頼長も家盛と仲良くなるのはいいけれど、どうしてそんなに早く自分の魂胆をバラしてしまうのだ。早すぎる。あんな話なら最後まで騙して一人薄ら笑いをするぐらいのほうが面白いのに…。それに男色なんて当時から普通にあっただろうから男が手篭めにされたからといって、それほどショックを受ける必要もなかろう。若い女性じゃあるまいし、既婚の成人男性の貞操なんてないと思うが…。(史実はどうだったのか知らないけど)

なによりも、演じていらっしゃる俳優、女優の方々が素晴らしいのにもったいない。
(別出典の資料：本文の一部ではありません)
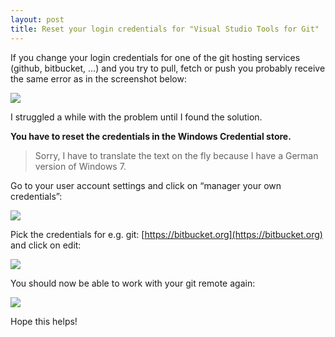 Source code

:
 ```yaml
---
layout: post
title: Reset your login credentials for "Visual Studio Tools for Git"
---
```


If you change your login credentials for one of the git hosting services (github, bitbucket, …) and you try to pull, fetch or push you probably receive the same error as in the screenshot below:

![](http://tobivnext.files.wordpress.com/2013/02/021313_1429_resetyourlo1.png?w=580)

I struggled a while with the problem until I found the solution.

**You have to reset the credentials in the Windows Credential store.**

> Sorry, I have to translate the text on the fly because I have a German version of Windows 7.

Go to your user account settings and click on “manager your own credentials”:

![](http://tobivnext.files.wordpress.com/2013/02/021313_1429_resetyourlo2.png?w=580)

Pick the credentials for e.g. git: [https://bitbucket.org](https://bitbucket.org) and click on edit:

![](http://tobivnext.files.wordpress.com/2013/02/021313_1429_resetyourlo3.png?w=580)

You should now be able to work with your git remote again:

![](http://tobivnext.files.wordpress.com/2013/02/021313_1429_resetyourlo4.png?w=580)

Hope this helps!
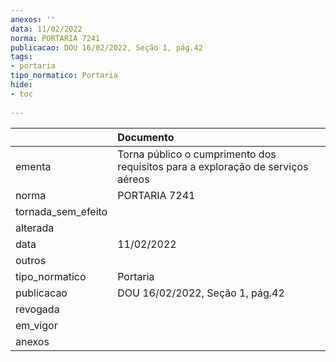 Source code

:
 ```yaml
---
anexos: ''
data: 11/02/2022
norma: PORTARIA 7241
publicacao: DOU 16/02/2022, Seção 1, pág.42
tags:
- portaria
tipo_normatico: Portaria
hide: 
- toc 
 
---
```


|                    | Documento                                                                       |
|:-------------------|:--------------------------------------------------------------------------------|
| ementa             | Torna público o cumprimento dos requisitos para a exploração de serviços aéreos |
| norma              | PORTARIA 7241                                                                   |
| tornada_sem_efeito |                                                                                 |
| alterada           |                                                                                 |
| data               | 11/02/2022                                                                      |
| outros             |                                                                                 |
| tipo_normatico     | Portaria                                                                        |
| publicacao         | DOU 16/02/2022, Seção 1, pág.42                                                 |
| revogada           |                                                                                 |
| em_vigor           |                                                                                 |
| anexos             |                                                                                 | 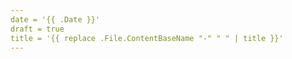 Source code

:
 ```yaml
---
date = '{{ .Date }}'
draft = true
title = '{{ replace .File.ContentBaseName "-" " " | title }}'
---
```

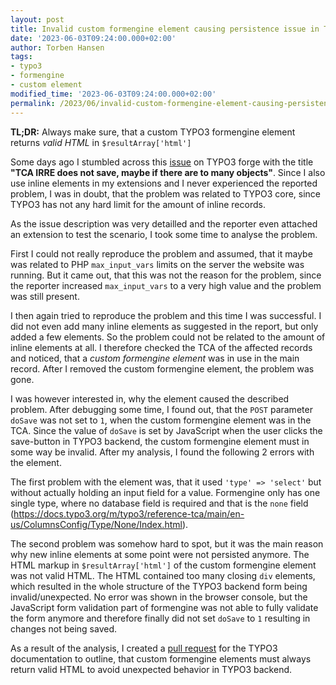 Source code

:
 ```yaml
---
layout: post
title: Invalid custom formengine element causing persistence issue in TYPO3 backend
date: '2023-06-03T09:24:00.000+02:00'
author: Torben Hansen
tags:
- typo3
- formengine
- custom element
modified_time: '2023-06-03T09:24:00.000+02:00'
permalink: /2023/06/invalid-custom-formengine-element-causing-persistence-issue-in-typo3-backend.html
---
```


**TL;DR:** Always make sure, that a custom TYPO3 formengine element returns _valid HTML_ in `$resultArray['html']`

Some days ago I stumbled across this [issue](https://forge.typo3.org/issues/100943) on TYPO3 forge with the 
title **"TCA IRRE does not save, maybe if there are to many objects"**. Since I also use inline elements in my 
extensions and I never experienced the reported problem, I was in doubt, that the problem was related to 
TYPO3 core, since TYPO3 has not any hard limit for the amount of inline records.

As the issue description was very detailled and the reporter even attached an extension to test the scenario, 
I took some time to analyse the problem.

First I could not really reproduce the problem and assumed, that it maybe was related to PHP `max_input_vars` limits
on the server the website was running. But it came out, that this was not the reason for the problem, since the
reporter increased `max_input_vars` to a very high value and the problem was still present.

I then again tried to reproduce the problem and this time I was successful. I did not even add many inline elements
as suggested in the report, but only added a few elements. So the problem could not be related to the amount of
inline elements at all. I therefore checked the TCA of the affected records and noticed, that a _custom formengine 
element_ was in use in the main record. After I removed the custom formengine element, the problem was gone.

I was however interested in, why the element caused the described problem. After debugging some time, I found out,
that the `POST` parameter `doSave` was not set to `1`, when the custom formengine element was in the TCA. Since the
value of `doSave` is set by JavaScript when the user clicks the save-button in TYPO3 backend, the custom formengine 
element must in some way be invalid. After my analysis, I found the following 2 errors with the element. 

The first problem with the element was, that it used `'type' => 'select'` but without actually holding an input field
for a value. Formengine only has one single type, where no database field is required and that is the `none` field
(https://docs.typo3.org/m/typo3/reference-tca/main/en-us/ColumnsConfig/Type/None/Index.html). 

The second problem was somehow hard to spot, but it was the main reason why new inline elements at some point were
not persisted anymore. The HTML markup in `$resultArray['html']` of the custom formengine element was not valid HTML.
The HTML contained too many closing `div` elements, which resulted in the whole structure of the TYPO3 backend form 
being invalid/unexpected. No error was shown in the browser console, but the JavaScript form validation part of 
formengine was not able to fully validate the form anymore and therefore finally did not set `doSave` to `1` resulting
in changes not being saved.

As a result of the analysis, I created a [pull request](https://github.com/TYPO3-Documentation/TYPO3CMS-Reference-TCA/pull/709/files) 
for the TYPO3 documentation to outline, that custom formengine elements must always return valid HTML to avoid
unexpected behavior in TYPO3 backend.  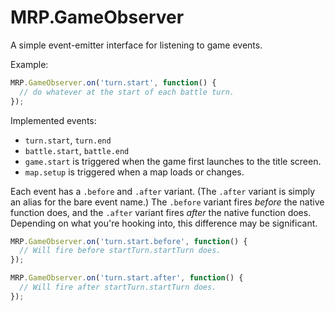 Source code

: # MRP.GameObserver

A simple event-emitter interface for listening to game events.

Example:

```js
MRP.GameObserver.on('turn.start', function() {
  // do whatever at the start of each battle turn.
});
```

Implemented events:

- `turn.start`, `turn.end`
- `battle.start`, `battle.end`
- `game.start` is triggered when the game first launches to the title screen.
- `map.setup` is triggered when a map loads or changes.

Each event has a `.before` and `.after` variant. (The `.after` variant is
simply an alias for the bare event name.) The `.before` variant fires *before*
the native function does, and the `.after` variant fires *after* the native
function does. Depending on what you're hooking into, this difference may be
significant.

```js
MRP.GameObserver.on('turn.start.before', function() {
  // Will fire before startTurn.startTurn does.
});

MRP.GameObserver.on('turn.start.after', function() {
  // Will fire after startTurn.startTurn does.
});
```
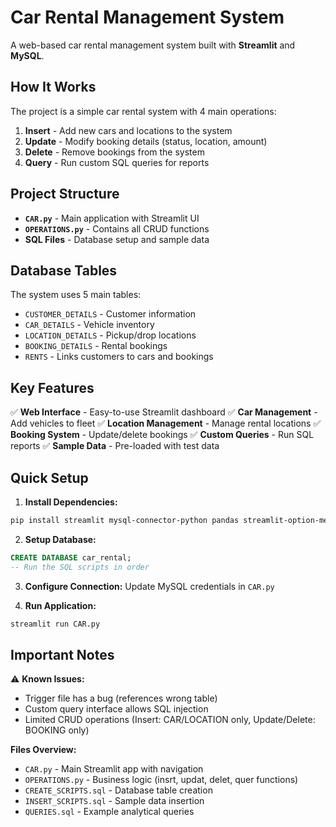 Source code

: # Car Rental Management System

A web-based car rental management system built with **Streamlit** and **MySQL**.

## How It Works

The project is a simple car rental system with 4 main operations:

1. **Insert** - Add new cars and locations to the system
2. **Update** - Modify booking details (status, location, amount)
3. **Delete** - Remove bookings from the system  
4. **Query** - Run custom SQL queries for reports

## Project Structure

- **`CAR.py`** - Main application with Streamlit UI
- **`OPERATIONS.py`** - Contains all CRUD functions
- **SQL Files** - Database setup and sample data

## Database Tables

The system uses 5 main tables:
- `CUSTOMER_DETAILS` - Customer information
- `CAR_DETAILS` - Vehicle inventory  
- `LOCATION_DETAILS` - Pickup/drop locations
- `BOOKING_DETAILS` - Rental bookings
- `RENTS` - Links customers to cars and bookings

## Key Features

✅ **Web Interface** - Easy-to-use Streamlit dashboard
✅ **Car Management** - Add vehicles to fleet
✅ **Location Management** - Manage rental locations
✅ **Booking System** - Update/delete bookings
✅ **Custom Queries** - Run SQL reports
✅ **Sample Data** - Pre-loaded with test data

## Quick Setup

1. **Install Dependencies:**
```bash
pip install streamlit mysql-connector-python pandas streamlit-option-menu
```

2. **Setup Database:**
```sql
CREATE DATABASE car_rental;
-- Run the SQL scripts in order
```

3. **Configure Connection:**
Update MySQL credentials in `CAR.py`

4. **Run Application:**
```bash
streamlit run CAR.py
```

## Important Notes

⚠️ **Known Issues:**
- Trigger file has a bug (references wrong table)
- Custom query interface allows SQL injection
- Limited CRUD operations (Insert: CAR/LOCATION only, Update/Delete: BOOKING only)

**Files Overview:**
- `CAR.py` - Main Streamlit app with navigation
- `OPERATIONS.py` - Business logic (insrt, updat, delet, quer functions)
- `CREATE_SCRIPTS.sql` - Database table creation
- `INSERT_SCRIPTS.sql` - Sample data insertion
- `QUERIES.sql` - Example analytical queries
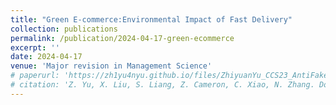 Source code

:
 ```yaml
---
title: "Green E-commerce:Environmental Impact of Fast Delivery"
collection: publications
permalink: /publication/2024-04-17-green-ecommerce
excerpt: ''
date: 2024-04-17
venue: 'Major revision in Management Science'
# paperurl: 'https://zh1yu4nyu.github.io/files/ZhiyuanYu_CCS23_AntiFake.pdf'
# citation: 'Z. Yu, X. Liu, S. Liang, Z. Cameron, C. Xiao, N. Zhang. Don’t Listen To Me: Understanding and Exploring Jailbreak Prompts of Large Language Models. In Proceedings of the 33rd USENIX Security Symposium 2024. USENIX Association.'
---
```



<!-- [Download paper here](https://zh1yu4nyu.github.io/files/ZhiyuanYu_CCS23_AntiFake.pdf) -->

<!-- Recommended citation: Z. Yu, X. Liu, S. Liang, Z. Cameron, C. Xiao, N. Zhang. Don’t Listen To Me: Understanding and Exploring Jailbreak Prompts of Large Language Models. In Proceedings of the 33rd USENIX Security Symposium 2024. USENIX Association. -->
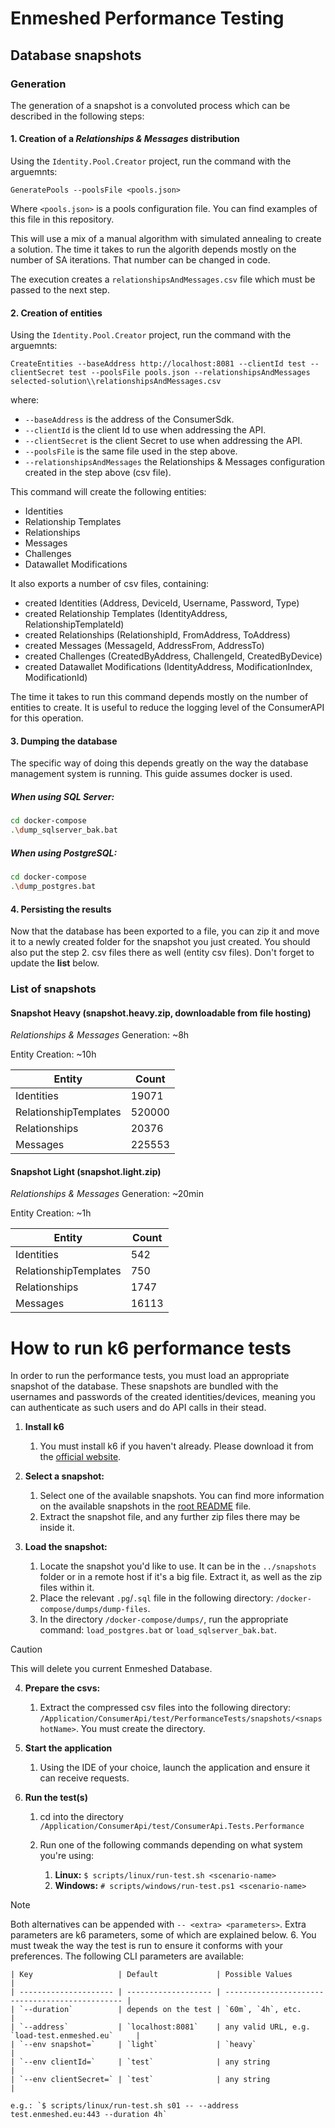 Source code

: # Enmeshed Performance Testing

## Database snapshots

### Generation

The generation of a snapshot is a convoluted process which can be described in the following steps:

#### 1. Creation of a _Relationships & Messages_ distribution

Using the `Identity.Pool.Creator` project, run the command with the arguemnts:

`GeneratePools --poolsFile <pools.json>`

Where `<pools.json>` is a pools configuration file. You can find examples of this file in this repository.

This will use a mix of a manual algorithm with simulated annealing to create a solution. The time it takes to run the algorith depends mostly on the number of SA iterations. That number can be changed in code.

The execution creates a `relationshipsAndMessages.csv` file which must be passed to the next step.

#### 2. Creation of entities

Using the `Identity.Pool.Creator` project, run the command with the arguemnts:

`CreateEntities --baseAddress http://localhost:8081 --clientId test --clientSecret test --poolsFile pools.json --relationshipsAndMessages selected-solution\\relationshipsAndMessages.csv`

where:

-   `--baseAddress` is the address of the ConsumerSdk.
-   `--clientId` is the client Id to use when addressing the API.
-   `--clientSecret` is the client Secret to use when addressing the API.
-   `--poolsFile` is the same file used in the step above.
-   `--relationshipsAndMessages` the Relationships & Messages configuration created in the step above (csv file).

This command will create the following entities:

-   Identities
-   Relationship Templates
-   Relationships
-   Messages
-   Challenges
-   Datawallet Modifications

It also exports a number of csv files, containing:

-   created Identities (Address, DeviceId, Username, Password, Type)
-   created Relationship Templates (IdentityAddress, RelationshipTemplateId)
-   created Relationships (RelationshipId, FromAddress, ToAddress)
-   created Messages (MessageId, AddressFrom, AddressTo)
-   created Challenges (CreatedByAddress, ChallengeId, CreatedByDevice)
-   created Datawallet Modifications (IdentityAddress, ModificationIndex, ModificationId)

The time it takes to run this command depends mostly on the number of entities to create. It is useful to reduce the logging level of the ConsumerAPI for this operation.

#### 3. Dumping the database

The specific way of doing this depends greatly on the way the database management system is running. This guide assumes docker is used.

##### When using SQL Server:

```sh
cd docker-compose
.\dump_sqlserver_bak.bat
```

##### When using PostgreSQL:

```sh
cd docker-compose
.\dump_postgres.bat
```

#### 4. Persisting the results

Now that the database has been exported to a file, you can zip it and move it to a newly created folder for the snapshot you just created. You should also put the step 2. csv files there as well (entity csv files). Don't forget to update the **list** below.

### List of snapshots

#### Snapshot Heavy (snapshot.heavy.zip, downloadable from file hosting)

_Relationships & Messages_ Generation: ~8h

Entity Creation: ~10h

| Entity                | Count  |
| --------------------- | ------ |
| Identities            | 19071  |
| RelationshipTemplates | 520000 |
| Relationships         | 20376  |
| Messages              | 225553 |

#### Snapshot Light (snapshot.light.zip)

_Relationships & Messages_ Generation: ~20min

Entity Creation: ~1h

| Entity                | Count |
| --------------------- | ----- |
| Identities            | 542   |
| RelationshipTemplates | 750   |
| Relationships         | 1747  |
| Messages              | 16113 |

# How to run k6 performance tests

In order to run the performance tests, you must load an appropriate snapshot of the database. These snapshots are bundled with the usernames and passwords of the created identities/devices, meaning you can authenticate as such users and do API calls in their stead.

1.  **Install k6**

    1. You must install k6 if you haven't already. Please download it from the [official website](https://k6.io/open-source/).

1.  **Select a snapshot:**

    1. Select one of the available snapshots. You can find more information on the available snapshots in the [root README](../../README.md) file.
    1. Extract the snapshot file, and any further zip files there may be inside it.

1.  **Load the snapshot:**

    1. Locate the snapshot you'd like to use. It can be in the `../snapshots` folder or in a remote host if it's a big file. Extract it, as well as the zip files within it.
    1. Place the relevant `.pg`/`.sql` file in the following directory: `/docker-compose/dumps/dump-files`.
    1. In the directory `/docker-compose/dumps/`, run the appropriate command: `load_postgres.bat` or `load_sqlserver_bak.bat`.

> [!CAUTION]
> This will delete you current Enmeshed Database.

4. **Prepare the csvs:**

    1. Extract the compressed csv files into the following directory: `/Application/ConsumerApi/test/PerformanceTests/snapshots/<snapshotName>`. You must create the directory.

1. **Start the application**

    1. Using the IDE of your choice, launch the application and ensure it can receive requests.

1. **Run the test(s)**

    1. cd into the directory `/Application/ConsumerApi/test/ConsumerApi.Tests.Performance`
    1. Run one of the following commands depending on what system you're using:

        1. **Linux:** `$ scripts/linux/run-test.sh <scenario-name>`
        1. **Windows:** `# scripts/windows/run-test.ps1 <scenario-name>`

> [!NOTE]
> Both alternatives can be appended with `-- <extra> <parameters>`. Extra parameters are k6 parameters, some of which are explained below. 6. You must tweak the way the test is run to ensure it conforms with your preferences. The following CLI parameters are available:

    | Key                   | Default             | Possible Values                                 |
    | --------------------- | ------------------- | ----------------------------------------------- |
    | `--duration`          | depends on the test | `60m`, `4h`, etc.                               |
    | `--address`           | `localhost:8081`    | any valid URL, e.g. `load-test.enmeshed.eu`     |
    | `--env snapshot=`     | `light`             | `heavy`                                         |
    | `--env clientId=`     | `test`              | any string                                      |
    | `--env clientSecret=` | `test`              | any string                                      |

    e.g.: `$ scripts/linux/run-test.sh s01 -- --address test.enmeshed.eu:443 --duration 4h`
今回の和久井映見さん、家盛の大東駿介さんなんてほんとに素晴らしいのにどうも唐突な印象。「あたりまえの母」というのも妙な台詞…。普通は言わないと思う。

それから、今回のタイトルの「家盛決起」。なんと家盛くん、あのまま落馬して来週亡くなってしまうのですね。決起してないじゃない。家族の会話が決起なのか…。(この時代の歴史は全く知らないので)決起なんて言うからプチ戦が始まるのかと思ってた。こんな程度で決起とは言わないと思うが、もう言葉の感覚があわないのだろうか。


今年も脚本との相性が悪いらしい…。話は非常に面白いのに。


追記:来週、この家盛と頼長の関係が重要な話として使われるらしい。くだらないぞ。くだらんっ! あんなものあの時代には普通にあった事らしいのに、まだひっぱるのかっ。パパ忠盛でさえそんな噂があった時代なのに…。